As you get fitter and stronger push yourself a little bit more each week. Try to stay in a range of six to eight out of 10 for your training sessions. If you are getting serious about general fitness, I recommend a heart rate monitor, and come up with training zones. For more information about this email me on [email protected].

A word of warning with this, monitor yourself. If you are feeling very tired for about a week it is a sign that you have over-trained and need to back off a little before you increase your training again. I generally go three weeks of hard training then take one week relatively easy to make sure I stay fresh.

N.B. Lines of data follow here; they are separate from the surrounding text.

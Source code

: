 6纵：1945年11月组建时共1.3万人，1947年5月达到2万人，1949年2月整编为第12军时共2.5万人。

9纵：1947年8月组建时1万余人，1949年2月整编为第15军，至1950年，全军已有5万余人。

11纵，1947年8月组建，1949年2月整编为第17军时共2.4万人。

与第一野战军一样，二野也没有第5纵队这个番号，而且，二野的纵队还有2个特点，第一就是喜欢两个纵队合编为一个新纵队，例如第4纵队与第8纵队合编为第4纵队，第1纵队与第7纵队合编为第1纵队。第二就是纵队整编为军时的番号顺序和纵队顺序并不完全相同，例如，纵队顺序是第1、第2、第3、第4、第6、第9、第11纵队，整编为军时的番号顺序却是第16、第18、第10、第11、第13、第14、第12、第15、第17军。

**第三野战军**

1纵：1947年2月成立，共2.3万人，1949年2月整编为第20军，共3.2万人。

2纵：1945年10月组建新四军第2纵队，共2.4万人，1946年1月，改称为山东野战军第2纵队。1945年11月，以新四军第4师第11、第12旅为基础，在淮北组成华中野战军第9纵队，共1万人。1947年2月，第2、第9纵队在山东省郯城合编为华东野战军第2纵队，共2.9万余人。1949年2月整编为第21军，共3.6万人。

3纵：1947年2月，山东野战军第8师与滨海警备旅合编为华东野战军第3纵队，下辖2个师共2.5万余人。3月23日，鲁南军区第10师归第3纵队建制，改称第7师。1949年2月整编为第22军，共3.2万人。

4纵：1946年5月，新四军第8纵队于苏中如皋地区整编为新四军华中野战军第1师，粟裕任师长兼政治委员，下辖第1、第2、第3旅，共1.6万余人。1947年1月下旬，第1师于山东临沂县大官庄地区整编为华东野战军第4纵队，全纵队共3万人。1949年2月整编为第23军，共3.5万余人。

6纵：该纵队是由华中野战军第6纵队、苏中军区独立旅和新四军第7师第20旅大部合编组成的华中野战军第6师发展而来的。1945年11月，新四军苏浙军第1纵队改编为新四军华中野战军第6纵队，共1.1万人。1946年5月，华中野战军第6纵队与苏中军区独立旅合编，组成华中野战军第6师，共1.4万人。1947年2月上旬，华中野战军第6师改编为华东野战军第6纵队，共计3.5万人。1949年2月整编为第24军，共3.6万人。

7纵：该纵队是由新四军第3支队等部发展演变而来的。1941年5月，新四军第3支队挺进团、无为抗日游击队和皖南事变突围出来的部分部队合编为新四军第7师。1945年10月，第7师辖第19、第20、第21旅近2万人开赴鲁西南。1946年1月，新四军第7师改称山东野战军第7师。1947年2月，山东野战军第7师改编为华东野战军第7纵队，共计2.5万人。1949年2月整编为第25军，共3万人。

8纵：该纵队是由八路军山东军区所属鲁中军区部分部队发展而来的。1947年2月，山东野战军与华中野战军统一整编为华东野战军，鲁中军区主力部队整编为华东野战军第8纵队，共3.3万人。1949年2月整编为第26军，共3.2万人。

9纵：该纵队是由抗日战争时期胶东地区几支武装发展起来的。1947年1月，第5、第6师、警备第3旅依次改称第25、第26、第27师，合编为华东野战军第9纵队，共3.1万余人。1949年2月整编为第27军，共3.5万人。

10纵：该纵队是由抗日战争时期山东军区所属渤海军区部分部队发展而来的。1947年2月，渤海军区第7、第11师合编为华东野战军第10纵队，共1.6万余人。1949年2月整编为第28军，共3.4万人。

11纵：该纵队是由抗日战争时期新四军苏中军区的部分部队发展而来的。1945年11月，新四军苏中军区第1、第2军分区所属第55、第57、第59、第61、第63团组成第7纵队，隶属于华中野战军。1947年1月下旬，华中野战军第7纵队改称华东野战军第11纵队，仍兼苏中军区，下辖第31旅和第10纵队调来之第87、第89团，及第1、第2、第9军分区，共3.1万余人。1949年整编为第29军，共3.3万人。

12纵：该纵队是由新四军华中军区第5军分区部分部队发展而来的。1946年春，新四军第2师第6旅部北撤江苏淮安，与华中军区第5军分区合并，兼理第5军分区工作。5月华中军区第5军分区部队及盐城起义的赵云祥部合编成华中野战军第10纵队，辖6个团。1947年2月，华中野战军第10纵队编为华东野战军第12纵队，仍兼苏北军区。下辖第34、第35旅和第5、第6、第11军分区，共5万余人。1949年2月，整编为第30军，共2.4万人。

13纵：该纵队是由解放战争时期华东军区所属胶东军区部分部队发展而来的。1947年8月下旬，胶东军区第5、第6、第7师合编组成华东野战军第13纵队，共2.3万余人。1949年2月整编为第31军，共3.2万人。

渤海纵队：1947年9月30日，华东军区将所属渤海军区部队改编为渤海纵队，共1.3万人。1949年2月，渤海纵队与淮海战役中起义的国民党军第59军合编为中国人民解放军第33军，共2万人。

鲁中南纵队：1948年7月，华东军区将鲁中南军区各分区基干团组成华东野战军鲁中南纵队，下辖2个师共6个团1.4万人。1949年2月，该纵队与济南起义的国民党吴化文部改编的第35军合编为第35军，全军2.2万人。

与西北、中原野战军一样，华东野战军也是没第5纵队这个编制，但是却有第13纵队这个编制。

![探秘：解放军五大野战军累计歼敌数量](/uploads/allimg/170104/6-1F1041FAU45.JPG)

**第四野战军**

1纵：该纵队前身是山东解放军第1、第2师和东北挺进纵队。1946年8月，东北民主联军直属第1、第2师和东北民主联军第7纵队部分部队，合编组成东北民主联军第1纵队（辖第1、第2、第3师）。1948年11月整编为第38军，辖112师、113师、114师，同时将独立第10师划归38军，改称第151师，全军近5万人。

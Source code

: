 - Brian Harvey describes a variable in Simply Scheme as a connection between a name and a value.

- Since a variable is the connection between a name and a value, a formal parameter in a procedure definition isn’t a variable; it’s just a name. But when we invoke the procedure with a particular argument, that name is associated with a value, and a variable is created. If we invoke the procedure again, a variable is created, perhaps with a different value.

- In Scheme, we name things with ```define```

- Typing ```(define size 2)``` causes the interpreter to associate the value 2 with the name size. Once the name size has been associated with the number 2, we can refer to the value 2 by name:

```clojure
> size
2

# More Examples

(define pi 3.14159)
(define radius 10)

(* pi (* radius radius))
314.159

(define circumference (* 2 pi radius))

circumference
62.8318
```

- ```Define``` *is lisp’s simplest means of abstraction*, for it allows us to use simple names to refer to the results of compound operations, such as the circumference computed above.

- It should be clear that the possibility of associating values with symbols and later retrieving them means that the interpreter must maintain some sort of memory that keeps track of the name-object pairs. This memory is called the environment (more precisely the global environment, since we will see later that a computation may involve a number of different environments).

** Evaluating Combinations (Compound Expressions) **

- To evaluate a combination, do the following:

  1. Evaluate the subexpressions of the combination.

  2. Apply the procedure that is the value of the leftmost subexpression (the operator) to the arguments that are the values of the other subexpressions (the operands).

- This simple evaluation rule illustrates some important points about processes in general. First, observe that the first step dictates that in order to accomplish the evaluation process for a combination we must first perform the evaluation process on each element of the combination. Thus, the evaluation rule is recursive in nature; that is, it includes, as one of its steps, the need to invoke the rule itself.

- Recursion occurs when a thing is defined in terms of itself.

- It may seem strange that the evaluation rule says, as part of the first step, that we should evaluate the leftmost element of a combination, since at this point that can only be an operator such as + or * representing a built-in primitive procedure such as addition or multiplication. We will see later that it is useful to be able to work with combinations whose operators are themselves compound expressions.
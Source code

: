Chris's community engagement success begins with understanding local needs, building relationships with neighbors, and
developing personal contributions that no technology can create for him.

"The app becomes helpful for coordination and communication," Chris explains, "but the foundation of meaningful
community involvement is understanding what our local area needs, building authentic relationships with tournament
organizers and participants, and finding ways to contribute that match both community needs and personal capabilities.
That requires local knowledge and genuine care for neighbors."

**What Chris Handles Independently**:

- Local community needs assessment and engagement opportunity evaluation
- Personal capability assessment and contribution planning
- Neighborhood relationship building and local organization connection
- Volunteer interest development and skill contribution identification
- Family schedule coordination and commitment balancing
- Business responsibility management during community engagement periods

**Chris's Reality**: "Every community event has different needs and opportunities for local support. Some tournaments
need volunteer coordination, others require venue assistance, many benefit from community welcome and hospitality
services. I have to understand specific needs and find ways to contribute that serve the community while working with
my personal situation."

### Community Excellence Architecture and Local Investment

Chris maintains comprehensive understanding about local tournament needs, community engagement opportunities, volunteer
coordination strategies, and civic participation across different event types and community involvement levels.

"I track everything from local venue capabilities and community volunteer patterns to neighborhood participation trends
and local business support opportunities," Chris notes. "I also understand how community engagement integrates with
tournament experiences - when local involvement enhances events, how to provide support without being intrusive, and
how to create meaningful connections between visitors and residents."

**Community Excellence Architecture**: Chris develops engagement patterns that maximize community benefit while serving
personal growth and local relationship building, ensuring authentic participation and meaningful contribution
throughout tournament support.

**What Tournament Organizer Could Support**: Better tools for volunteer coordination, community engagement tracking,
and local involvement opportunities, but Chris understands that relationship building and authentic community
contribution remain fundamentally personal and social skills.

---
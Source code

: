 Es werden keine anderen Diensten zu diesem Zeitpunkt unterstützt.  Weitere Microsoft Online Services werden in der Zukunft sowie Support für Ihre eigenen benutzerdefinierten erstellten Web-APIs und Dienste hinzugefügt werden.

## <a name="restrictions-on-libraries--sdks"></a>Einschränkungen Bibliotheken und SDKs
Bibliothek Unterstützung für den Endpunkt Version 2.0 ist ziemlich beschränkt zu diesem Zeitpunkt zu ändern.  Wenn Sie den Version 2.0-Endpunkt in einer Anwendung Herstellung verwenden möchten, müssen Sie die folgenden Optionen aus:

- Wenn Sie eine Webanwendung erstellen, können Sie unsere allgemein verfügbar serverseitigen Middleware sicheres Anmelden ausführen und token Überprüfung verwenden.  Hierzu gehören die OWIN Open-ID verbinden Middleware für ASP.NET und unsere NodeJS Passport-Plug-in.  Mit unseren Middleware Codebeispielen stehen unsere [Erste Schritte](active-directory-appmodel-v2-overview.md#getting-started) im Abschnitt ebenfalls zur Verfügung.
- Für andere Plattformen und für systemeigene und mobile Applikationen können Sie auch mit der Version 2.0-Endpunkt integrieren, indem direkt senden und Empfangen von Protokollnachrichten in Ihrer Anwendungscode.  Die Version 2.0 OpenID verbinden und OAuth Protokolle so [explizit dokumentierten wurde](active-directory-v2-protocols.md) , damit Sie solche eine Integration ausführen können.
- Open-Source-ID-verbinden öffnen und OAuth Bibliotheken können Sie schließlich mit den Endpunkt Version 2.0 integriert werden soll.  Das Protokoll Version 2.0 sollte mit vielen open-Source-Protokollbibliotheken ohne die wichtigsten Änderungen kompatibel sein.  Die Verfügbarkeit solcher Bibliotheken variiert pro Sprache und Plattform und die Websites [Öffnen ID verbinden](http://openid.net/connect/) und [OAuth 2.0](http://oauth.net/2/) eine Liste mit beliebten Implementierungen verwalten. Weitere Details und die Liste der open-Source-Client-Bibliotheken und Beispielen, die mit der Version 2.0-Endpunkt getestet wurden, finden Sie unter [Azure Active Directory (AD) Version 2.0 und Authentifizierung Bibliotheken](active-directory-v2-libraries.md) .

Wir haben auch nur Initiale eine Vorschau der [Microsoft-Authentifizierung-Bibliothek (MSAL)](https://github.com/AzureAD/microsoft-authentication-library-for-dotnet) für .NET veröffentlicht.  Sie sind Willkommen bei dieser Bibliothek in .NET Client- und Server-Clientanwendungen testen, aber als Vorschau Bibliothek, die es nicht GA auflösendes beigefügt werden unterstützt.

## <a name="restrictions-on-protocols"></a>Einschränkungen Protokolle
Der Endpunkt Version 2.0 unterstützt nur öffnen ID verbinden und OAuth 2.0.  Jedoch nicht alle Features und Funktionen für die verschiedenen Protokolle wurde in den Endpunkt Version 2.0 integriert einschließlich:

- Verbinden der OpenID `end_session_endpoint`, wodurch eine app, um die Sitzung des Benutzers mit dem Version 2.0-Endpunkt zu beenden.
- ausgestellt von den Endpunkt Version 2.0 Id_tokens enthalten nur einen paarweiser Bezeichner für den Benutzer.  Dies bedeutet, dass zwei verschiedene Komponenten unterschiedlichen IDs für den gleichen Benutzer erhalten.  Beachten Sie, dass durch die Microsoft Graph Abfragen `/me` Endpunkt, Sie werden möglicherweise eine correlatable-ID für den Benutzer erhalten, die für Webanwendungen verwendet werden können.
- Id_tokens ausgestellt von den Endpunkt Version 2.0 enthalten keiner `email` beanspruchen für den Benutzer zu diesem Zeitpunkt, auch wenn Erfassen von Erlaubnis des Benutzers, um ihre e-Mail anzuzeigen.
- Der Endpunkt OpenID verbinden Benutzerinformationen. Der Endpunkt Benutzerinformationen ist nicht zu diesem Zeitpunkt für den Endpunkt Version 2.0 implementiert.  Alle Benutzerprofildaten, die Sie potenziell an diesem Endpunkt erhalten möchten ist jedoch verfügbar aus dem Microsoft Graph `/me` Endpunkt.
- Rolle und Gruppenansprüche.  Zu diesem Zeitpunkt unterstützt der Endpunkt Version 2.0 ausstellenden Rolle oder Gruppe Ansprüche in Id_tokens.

5. Reality: The truth will set you free

One problem I see in relation to people's perception of fitness is that they are either stuck in the past, dreaming of the future, or trying to live up to other people's expectations. There are two major factors with reality. The first, face up to who you are and the position you are currently in rather than thinking of a fantasy version of yourself.

If you are 55 and have not trained in the last 20 years, you cannot drop back into the last training session you did and not expect problems. You have to start slow, start a programme designed for someone in their fifties and in that way you will see incredible results without breaking down and getting serious injuries.

On the flip side, if you are over 40 life is not over. Sports Pilates helps to reverse a lot of the strains we put on our bodies. We have had people do ironmans, marathons, enjoy 5ks and beyond. The secret? Accepting where you are and then working with someone who is specialised at formulating a programme to help you.

Know your body type. I am naturally skinny, I am never going to be a massive, muscular, guy. I accept that my body, to look and feel its optimum, is not going carry 100kg of muscle. Other people are naturally very big and muscular, they probably will not have a skinny frame designed for running. Know your strengths and your body type for the best success.

5b. Don't lie to yourself

If someone comes up to me and says, I haven't lost any weight and I have been exercising all the time and only eating healthy foods, they are lying. Hopefully just to me, but sadly probably to themselves. Face up to reality. All progress starts by telling the truth. I would much rather people say, I have been trying but I am still going out and drinking two days in the week, or having a takeaway on Fridays, or I still have sweets or treats after dinner. Be 100 per cent honest with yourself. When you have a treat, enjoy it, but own up to it. Otherwise life gets frustrating as you are blind to why you are not improving.

There is so much more to say, but for now remember the key points. Have a purpose, have consistency, have variety, have intensity, and be real about where you are, and you are halfway home to great health and fitness this year.